• [Exercise description] Find "### Typescript / JavaScript", then copy its line and every later line of the entries exactly through the end, leaving all pictures out.

• [Provided data]

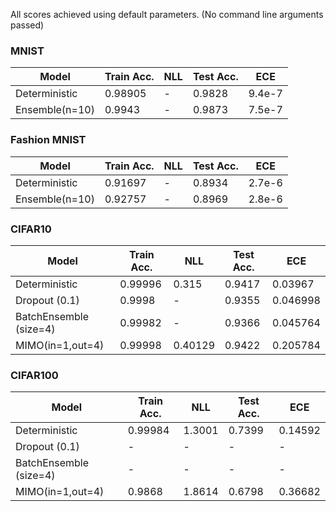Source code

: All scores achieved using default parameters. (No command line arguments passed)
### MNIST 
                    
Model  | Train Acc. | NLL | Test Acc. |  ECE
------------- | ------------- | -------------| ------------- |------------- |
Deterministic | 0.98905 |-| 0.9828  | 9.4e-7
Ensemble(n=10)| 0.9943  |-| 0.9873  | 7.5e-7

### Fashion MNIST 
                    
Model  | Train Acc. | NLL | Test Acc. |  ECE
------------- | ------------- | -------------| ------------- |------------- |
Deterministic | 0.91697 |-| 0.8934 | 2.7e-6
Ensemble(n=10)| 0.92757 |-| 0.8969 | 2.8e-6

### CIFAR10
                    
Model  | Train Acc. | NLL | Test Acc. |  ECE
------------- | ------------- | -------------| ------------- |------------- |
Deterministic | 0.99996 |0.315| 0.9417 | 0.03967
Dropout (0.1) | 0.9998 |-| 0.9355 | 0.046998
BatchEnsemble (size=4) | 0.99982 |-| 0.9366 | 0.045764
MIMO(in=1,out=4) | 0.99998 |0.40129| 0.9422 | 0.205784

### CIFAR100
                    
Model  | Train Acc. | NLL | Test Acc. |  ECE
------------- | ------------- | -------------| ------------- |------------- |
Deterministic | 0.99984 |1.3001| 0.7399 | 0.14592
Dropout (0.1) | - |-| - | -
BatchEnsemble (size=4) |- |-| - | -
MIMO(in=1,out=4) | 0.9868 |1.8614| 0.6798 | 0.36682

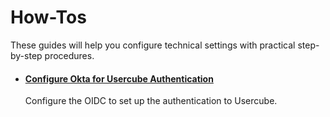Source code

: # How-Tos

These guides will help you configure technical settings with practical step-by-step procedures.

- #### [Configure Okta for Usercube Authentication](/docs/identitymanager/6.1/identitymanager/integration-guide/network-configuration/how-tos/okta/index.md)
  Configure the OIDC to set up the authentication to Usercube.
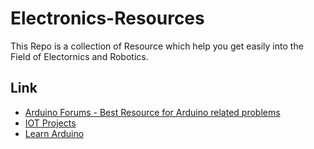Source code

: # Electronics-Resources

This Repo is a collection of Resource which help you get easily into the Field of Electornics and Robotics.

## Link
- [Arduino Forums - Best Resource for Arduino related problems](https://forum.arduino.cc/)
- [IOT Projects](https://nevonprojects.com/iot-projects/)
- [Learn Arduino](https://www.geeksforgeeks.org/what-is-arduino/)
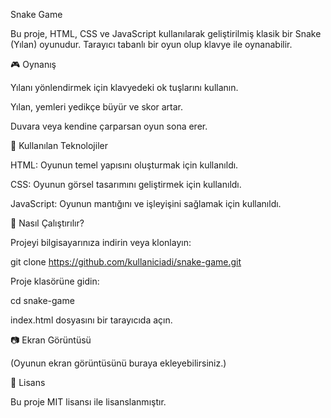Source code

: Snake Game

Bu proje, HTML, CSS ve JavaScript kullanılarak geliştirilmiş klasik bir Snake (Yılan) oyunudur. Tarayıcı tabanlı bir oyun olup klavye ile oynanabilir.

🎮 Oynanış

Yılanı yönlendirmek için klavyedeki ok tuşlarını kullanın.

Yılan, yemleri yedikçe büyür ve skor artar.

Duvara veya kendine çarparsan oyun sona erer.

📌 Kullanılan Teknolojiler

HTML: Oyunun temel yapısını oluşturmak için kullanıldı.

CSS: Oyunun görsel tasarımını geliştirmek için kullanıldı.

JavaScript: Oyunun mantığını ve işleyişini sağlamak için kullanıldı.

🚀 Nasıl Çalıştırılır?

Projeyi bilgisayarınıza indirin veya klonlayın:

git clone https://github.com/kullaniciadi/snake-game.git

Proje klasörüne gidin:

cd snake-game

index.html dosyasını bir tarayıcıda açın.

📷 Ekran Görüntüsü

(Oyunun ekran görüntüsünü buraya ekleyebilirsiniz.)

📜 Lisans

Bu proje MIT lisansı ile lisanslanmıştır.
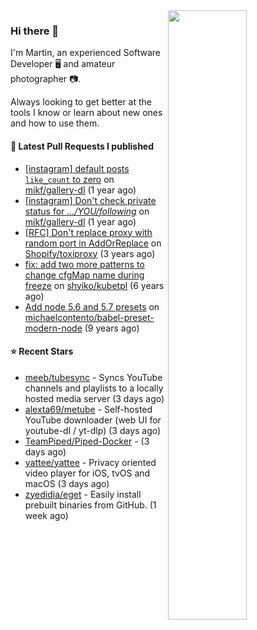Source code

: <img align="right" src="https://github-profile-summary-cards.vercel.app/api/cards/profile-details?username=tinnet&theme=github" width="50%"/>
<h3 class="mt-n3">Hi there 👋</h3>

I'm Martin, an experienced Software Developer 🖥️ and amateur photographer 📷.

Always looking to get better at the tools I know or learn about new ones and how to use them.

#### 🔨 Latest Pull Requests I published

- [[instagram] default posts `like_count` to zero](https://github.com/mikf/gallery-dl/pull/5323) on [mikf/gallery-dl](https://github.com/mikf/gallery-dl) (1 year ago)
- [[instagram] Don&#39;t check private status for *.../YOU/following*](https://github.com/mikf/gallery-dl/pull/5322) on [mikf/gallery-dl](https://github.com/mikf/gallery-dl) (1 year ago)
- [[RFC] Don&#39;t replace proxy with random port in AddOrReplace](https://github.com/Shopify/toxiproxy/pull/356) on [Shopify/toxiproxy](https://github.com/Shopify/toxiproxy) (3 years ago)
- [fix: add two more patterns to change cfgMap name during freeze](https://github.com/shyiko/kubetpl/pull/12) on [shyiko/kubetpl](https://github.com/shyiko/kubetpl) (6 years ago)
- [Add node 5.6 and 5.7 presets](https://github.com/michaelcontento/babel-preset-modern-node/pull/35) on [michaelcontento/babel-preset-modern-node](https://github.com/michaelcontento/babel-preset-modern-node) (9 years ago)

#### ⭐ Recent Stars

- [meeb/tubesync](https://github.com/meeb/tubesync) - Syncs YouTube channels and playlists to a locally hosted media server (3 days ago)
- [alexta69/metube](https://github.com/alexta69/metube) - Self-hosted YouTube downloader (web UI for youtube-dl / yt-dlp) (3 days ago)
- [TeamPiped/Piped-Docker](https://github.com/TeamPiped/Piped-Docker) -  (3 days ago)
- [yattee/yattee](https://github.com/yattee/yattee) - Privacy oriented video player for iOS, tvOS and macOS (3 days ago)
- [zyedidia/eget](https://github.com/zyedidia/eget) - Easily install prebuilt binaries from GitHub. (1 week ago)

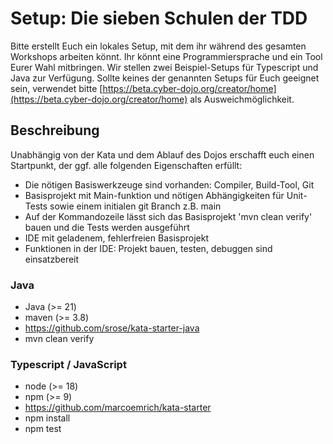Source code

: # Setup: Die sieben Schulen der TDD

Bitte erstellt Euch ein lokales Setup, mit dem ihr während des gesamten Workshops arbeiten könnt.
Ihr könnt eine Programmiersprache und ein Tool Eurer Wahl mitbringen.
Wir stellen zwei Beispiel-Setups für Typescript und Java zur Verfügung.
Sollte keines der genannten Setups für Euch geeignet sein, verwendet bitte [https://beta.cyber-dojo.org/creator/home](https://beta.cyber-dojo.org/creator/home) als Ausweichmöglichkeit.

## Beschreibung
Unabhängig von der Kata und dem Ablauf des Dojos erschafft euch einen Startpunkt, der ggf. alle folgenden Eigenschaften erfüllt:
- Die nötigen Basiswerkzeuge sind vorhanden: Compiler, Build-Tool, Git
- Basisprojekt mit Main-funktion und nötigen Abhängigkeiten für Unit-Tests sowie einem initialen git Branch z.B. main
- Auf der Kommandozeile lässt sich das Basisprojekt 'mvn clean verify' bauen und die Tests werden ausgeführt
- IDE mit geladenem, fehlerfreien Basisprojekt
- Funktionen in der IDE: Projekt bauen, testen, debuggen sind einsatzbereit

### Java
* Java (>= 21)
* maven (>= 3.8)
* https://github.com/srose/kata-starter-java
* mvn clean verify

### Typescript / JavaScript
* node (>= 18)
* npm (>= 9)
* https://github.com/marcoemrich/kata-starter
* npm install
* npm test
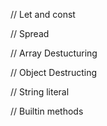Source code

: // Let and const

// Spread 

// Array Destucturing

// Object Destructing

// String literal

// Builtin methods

• [Written answer]
### Typescript / JavaScript
* node (>= 18)
* npm (>= 9)
* https://github.com/marcoemrich/kata-starter
* npm install
* npm test
Source code

: // Let and const

// Spread 

// Array Destucturing

// Object Destructing

// String literal

// Builtin methods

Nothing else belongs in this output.